Sin sábanas, pero con toda una sabana por recorrer, se fue a Táchira, donde todo comenzó, viviendo en una casa club. Después, vino Italia, y una brillante carrera que, en el país, todos aplauden: Eliminatorias al Mundial, Copas América, Libertadores y cuanto campeonato haya. Su asistencia en el gol de Perozo contra Paraguay en Argentina 2011 y su fallo ante Bolivia rumbo a Brasil 2014, marcaron la historia de un ser que, por las mismas razones del destino, le pasó lo mismo que a cualquiera: acertó, erró y lo vivió. De Renny Vega hay que destacar mucho más que lo deportivo. “Siempre he tratado que los míos sean felices, porque es lo que me genera felicidad. Una vez, en el barrio pusieron una pantalla gigante para ver los partidos de la selección en la Copa América. Eso es algo que me quedará grabado en el alma para siempre”, confiesa. Que pasen los años sin piedad, pero que quede la leyenda enmarcada en las calles de un pequeño, pero querido sector. Unas veces, se fue a La Victoria para contar monte en compañía de gente querida. Otras veces, viajó el vuelo chárter con máximas comodidades, pero en todas esas vivencias, algo siempre consigo llevó: sus formas.

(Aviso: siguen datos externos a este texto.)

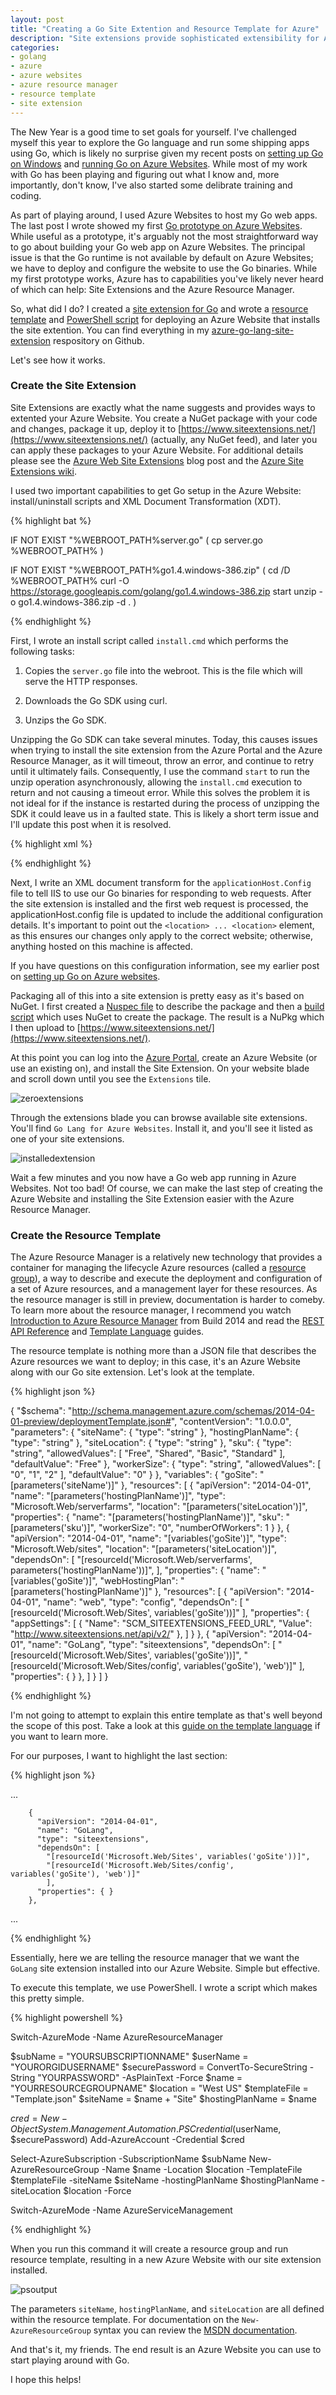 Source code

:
 ```yaml
---
layout: post
title: "Creating a Go Site Extention and Resource Template for Azure"
description: "Site extensions provide sophisticated extensibility for Azure Websites. The Azure Resource Manager, along with resource templates, automates the deployment and configuration of Azure resources. Combine them together, and you can automate many different website tasks, even the configuration of the Go runtime in Azure Websites."
categories: 
- golang
- azure
- azure websites
- azure resource manager
- resource template
- site extension
---
```


The New Year is a good time to set goals for yourself. I've challenged myself this year to explore the Go language and run some shipping apps using Go, which is likely no surprise given my recent posts on [setting up Go on Windows](http://www.wadewegner.com/2014/12/easy-go-programming-setup-for-windows/) and [running Go on Azure Websites](http://www.wadewegner.com/2014/12/4-simple-steps-to-run-go-language-in-azure-websites/). While most of my work with Go has been playing and figuring out what I know and, more importantly, don't know, I've also started some delibrate training and coding.

As part of playing around, I used Azure Websites to host my Go web apps. The last post I wrote showed my first [Go prototype on Azure Websites](http://www.wadewegner.com/2014/12/4-simple-steps-to-run-go-language-in-azure-websites/). While useful as a prototype, it's arguably not the most straightforward way to go about building your Go web app on Azure Websites. The principal issue is that the Go runtime is not available by default on Azure Websites; we have to deploy and configure the website to use the Go binaries. While my first prototype works, Azure has to capabilities you've likely never heard of which can help: Site Extensions and the Azure Resource Manager.

So, what did I do? I created a [site extension for Go](https://www.siteextensions.net/packages/golang/) and wrote a [resource template](https://github.com/wadewegner/azure-go-lang-site-extension/blob/master/scripts/Template.json) and [PowerShell script](https://github.com/wadewegner/azure-go-lang-site-extension/blob/master/scripts/Deploy.ps1) for deploying an Azure Website that installs the site extention. You can find everything in my [azure-go-lang-site-extension](https://github.com/wadewegner/azure-go-lang-site-extension) respository on Github.

Let's see how it works.

### Create the Site Extension ###

Site Extensions are exactly what the name suggests and provides ways to extented your Azure Website. You create a NuGet package with your code and changes, package it up, deploy it to [https://www.siteextensions.net/](https://www.siteextensions.net/) (actually, any NuGet feed), and later you can apply these packages to your Azure Website. For additional details please see the [Azure Web Site Extensions](http://azure.microsoft.com/blog/2014/06/20/azure-web-sites-extensions/) blog post and the [Azure Site Extensions wiki](https://github.com/projectkudu/kudu/wiki/Azure-Site-Extensions).

I used two important capabilities to get Go setup in the Azure Website: install/uninstall scripts and XML Document Transformation (XDT).

{% highlight bat %}

IF NOT EXIST "%WEBROOT_PATH%server.go" (
	cp server.go %WEBROOT_PATH%
)

IF NOT EXIST "%WEBROOT_PATH%go1.4.windows-386.zip" (
	cd /D %WEBROOT_PATH%
	curl -O https://storage.googleapis.com/golang/go1.4.windows-386.zip
	start unzip -o go1.4.windows-386.zip -d .
)

{% endhighlight %}

First, I wrote an install script called `install.cmd` which performs the following tasks:

1. Copies the `server.go` file into the webroot. This is the file which will serve the HTTP responses.

2. Downloads the Go SDK using curl.

3. Unzips the Go SDK.

Unzipping the Go SDK can take several minutes. Today, this causes issues when trying to install the site extension from the Azure Portal and the Azure Resource Manager, as it will timeout, throw an error, and continue to retry until it ultimately fails. Consequently, I use the command `start` to run the unzip operation asynchronously, allowing the `install.cmd` execution to return and not causing a timeout error. While this solves the problem it is not ideal for if the instance is restarted during the process of unzipping the SDK it could leave us in a faulted state. This is likely a short term issue and I'll update this post when it is resolved.

{% highlight xml %}

<?xml version="1.0" encoding="UTF-8"?>
<configuration xmlns:xdt="http://schemas.microsoft.com/XML-Document-Transform"> 
  <location path="%XDT_SITENAME%" xdt:Locator="Match(path)">
    <system.webServer>
      <handlers xdt:Transform="InsertIfMissing">
        <add name="httpplatformhandler" path="*" verb="*" modules="httpPlatformHandler" resourceType="Unspecified" xdt:Transform="InsertIfMissing" />
      </handlers>
      <httpPlatform processPath="d:\home\site\wwwroot\go\bin\go.exe"
                    arguments="run d:\home\site\wwwroot\server.go"
                    startupTimeLimit="60" xdt:Transform="InsertIfMissing">
        <environmentVariables>
          <environmentVariable name="GOROOT" value="d:\home\site\wwwroot\go" xdt:Transform="InsertIfMissing"/>
        </environmentVariables>
      </httpPlatform>
    </system.webServer>
  </location>
</configuration>

{% endhighlight %}

Next, I write an XML document transform for the `applicationHost.Config` file to tell IIS to use our Go binaries for responding to web requests. After the site extension is installed and the first web request is processed, the applicationHost.config file is updated to include the additional configuration details. It's important to point out the `<location> ... <location>` element, as this ensures our changes only apply to the correct website; otherwise, anything hosted on this machine is affected.

If you have questions on this configuration information, see my earlier post on [setting up Go on Azure websites](http://www.wadewegner.com/2014/12/4-simple-steps-to-run-go-language-in-azure-websites/).

Packaging all of this into a site extension is pretty easy as it's based on NuGet. I first created a [Nuspec file](https://github.com/wadewegner/azure-go-lang-site-extension/blob/master/GoLang.nuspec) to describe the package and then a [build script](https://github.com/wadewegner/azure-go-lang-site-extension/blob/master/build.cmd) which uses NuGet to create the package. The result is a NuPkg which I then upload to [https://www.siteextensions.net/](https://www.siteextensions.net/).

At this point you can log into the [Azure Portal](http://portal.azure.com/), create an Azure Website (or use an existing on), and install the Site Extension. On your website blade and scroll down until you see the `Extensions` tile.

![zeroextensions](https://cloud.githubusercontent.com/assets/746259/5613696/8d0ec790-94a5-11e4-9907-4f505b18bcf9.png)

Through the extensions blade you can browse available site extensions. You'll find `Go Lang for Azure Websites`. Install it, and you'll see it listed as one of your site extensions.

![installedextension](https://cloud.githubusercontent.com/assets/746259/5613717/e0e28e06-94a5-11e4-9b25-72d1eb5579f5.png)

Wait a few minutes and you now have a Go web app running in Azure Websites. Not too bad! Of course, we can make the last step of creating the Azure Website and installing the Site Extension easier with the Azure Resource Manager.

### Create the Resource Template ###

The Azure Resource Manager is a relatively new technology that provides a container for managing the lifecycle Azure resources (called a [resource group](http://azure.microsoft.com/en-us/documentation/articles/azure-preview-portal-using-resource-groups/)), a way to describe and execute the deployment and configuration of a set of Azure resources, and a management layer for these resources. As the resource manager is still in preview, documentation is harder to comeby. To learn more about the resource manager, I recommend you watch [Introduction to Azure Resource Manager](http://channel9.msdn.com/Events/Build/2014/2-607) from Build 2014 and read the [REST API Reference](http://msdn.microsoft.com/en-us/library/azure/dn790568.aspx) and [Template Language](http://msdn.microsoft.com/en-us/library/azure/dn835138.aspx) guides.

The resource template is nothing more than a JSON file that describes the Azure resources we want to deploy; in this case, it's an Azure Website along with our Go site extension. Let's look at the template.

{% highlight json %}

{
  "$schema": "http://schema.management.azure.com/schemas/2014-04-01-preview/deploymentTemplate.json#",
  "contentVersion": "1.0.0.0",
  "parameters": {
    "siteName": {
      "type": "string"
    },
    "hostingPlanName": {
      "type": "string"
    },
    "siteLocation": {
      "type": "string"
    },
    "sku": {
      "type": "string",
      "allowedValues": [
        "Free",
        "Shared",
        "Basic",
        "Standard"
      ],
      "defaultValue": "Free"
    },
    "workerSize": {
      "type": "string",
      "allowedValues": [
        "0",
        "1",
        "2"
      ],
      "defaultValue": "0"
    }
  },
  "variables": {
    "goSite": "[parameters('siteName')]"
  },
  "resources": [
    {
      "apiVersion": "2014-04-01",
      "name": "[parameters('hostingPlanName')]",
      "type": "Microsoft.Web/serverfarms",
      "location": "[parameters('siteLocation')]",
      "properties": {
        "name": "[parameters('hostingPlanName')]",
        "sku": "[parameters('sku')]",
        "workerSize": "0",
        "numberOfWorkers": 1
      }
    },
    {
      "apiVersion": "2014-04-01",
      "name": "[variables('goSite')]",
      "type": "Microsoft.Web/sites",
      "location": "[parameters('siteLocation')]",
      "dependsOn": [
        "[resourceId('Microsoft.Web/serverfarms', parameters('hostingPlanName'))]",
      ],
      "properties": {
        "name": "[variables('goSite')]",
        "webHostingPlan": "[parameters('hostingPlanName')]"
      },
      "resources": [
        {
          "apiVersion": "2014-04-01",
          "name": "web",
          "type": "config",
          "dependsOn": [
            "[resourceId('Microsoft.Web/Sites', variables('goSite'))]"
          ],
          "properties": {
            "appSettings": [
              { "Name": "SCM_SITEEXTENSIONS_FEED_URL", "Value": "http://www.siteextensions.net/api/v2/" },
            ]
          }
        },
        {
          "apiVersion": "2014-04-01",
          "name": "GoLang",
          "type": "siteextensions",
          "dependsOn": [
            "[resourceId('Microsoft.Web/Sites', variables('goSite'))]",
            "[resourceId('Microsoft.Web/Sites/config', variables('goSite'), 'web')]"
            ],
          "properties": { }
        },
      ]
    }
  ]
}

{% endhighlight %}

I'm not going to attempt to explain this entire template as that's well beyond the scope of this post. Take a look at this [guide on the template language](http://msdn.microsoft.com/en-us/library/azure/dn835138.aspx) if you want to learn more.

For our purposes, I want to highlight the last section:

{% highlight json %}

...

        {
          "apiVersion": "2014-04-01",
          "name": "GoLang",
          "type": "siteextensions",
          "dependsOn": [
            "[resourceId('Microsoft.Web/Sites', variables('goSite'))]",
            "[resourceId('Microsoft.Web/Sites/config', variables('goSite'), 'web')]"
            ],
          "properties": { }
        },

...

{% endhighlight %}

Essentially, here we are telling the resource manager that we want the `GoLang` site extension installed into our Azure Website. Simple but effective.

To execute this template, we use PowerShell. I wrote a script which makes this pretty simple.

{% highlight powershell %}

Switch-AzureMode -Name AzureResourceManager

$subName = "YOURSUBSCRIPTIONNAME"
$userName = "YOURORGIDUSERNAME"
$securePassword = ConvertTo-SecureString -String "YOURPASSWORD" -AsPlainText -Force
$name = "YOURRESOURCEGROUPNAME"
$location = "West US"
$templateFile = "Template.json"
$siteName = $name + "Site"
$hostingPlanName = $name

$cred = New-Object System.Management.Automation.PSCredential($userName, $securePassword)
Add-AzureAccount -Credential $cred 

Select-AzureSubscription -SubscriptionName $subName
New-AzureResourceGroup -Name $name -Location $location -TemplateFile $templateFile -siteName $siteName -hostingPlanName $hostingPlanName -siteLocation $location -Force
 
Switch-AzureMode -Name AzureServiceManagement

{% endhighlight %}

When you run this command it will create a resource group and run resource template, resulting in a new Azure Website with our site extension installed.

![psoutput](https://cloud.githubusercontent.com/assets/746259/5613872/dc0c8f7e-94a7-11e4-8313-a00b174f3daf.png)

The parameters `siteName`, `hostingPlanName`, and `siteLocation` are all defined within the resource template. For documentation on the `New-AzureResourceGroup` syntax you can review the [MSDN documentation](http://msdn.microsoft.com/en-us/library/dn654594.aspx).

And that's it, my friends. The end result is an Azure Website you can use to start playing around with Go.

I hope this helps!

Cuando la pandemia pase, reiniciará con fuerza el impulso de sus más importantes proyectos. Como siempre, estará apoyado por la bendición de su abuela, y el abrazo de los más humildes. Dice que será agente, aunque todo apunta a que institucionalizará sus estilos en algún lugar. Sea lo que fuese, bien le irá, porque la mística de su ser no tiene comparación. Renny Vega parece ser un nombre demasiado venezolano como para haber pisado tantos escenarios mundiales, pero nadie es de ningún lugar, cuando los sueños se sustentan con trabajo real.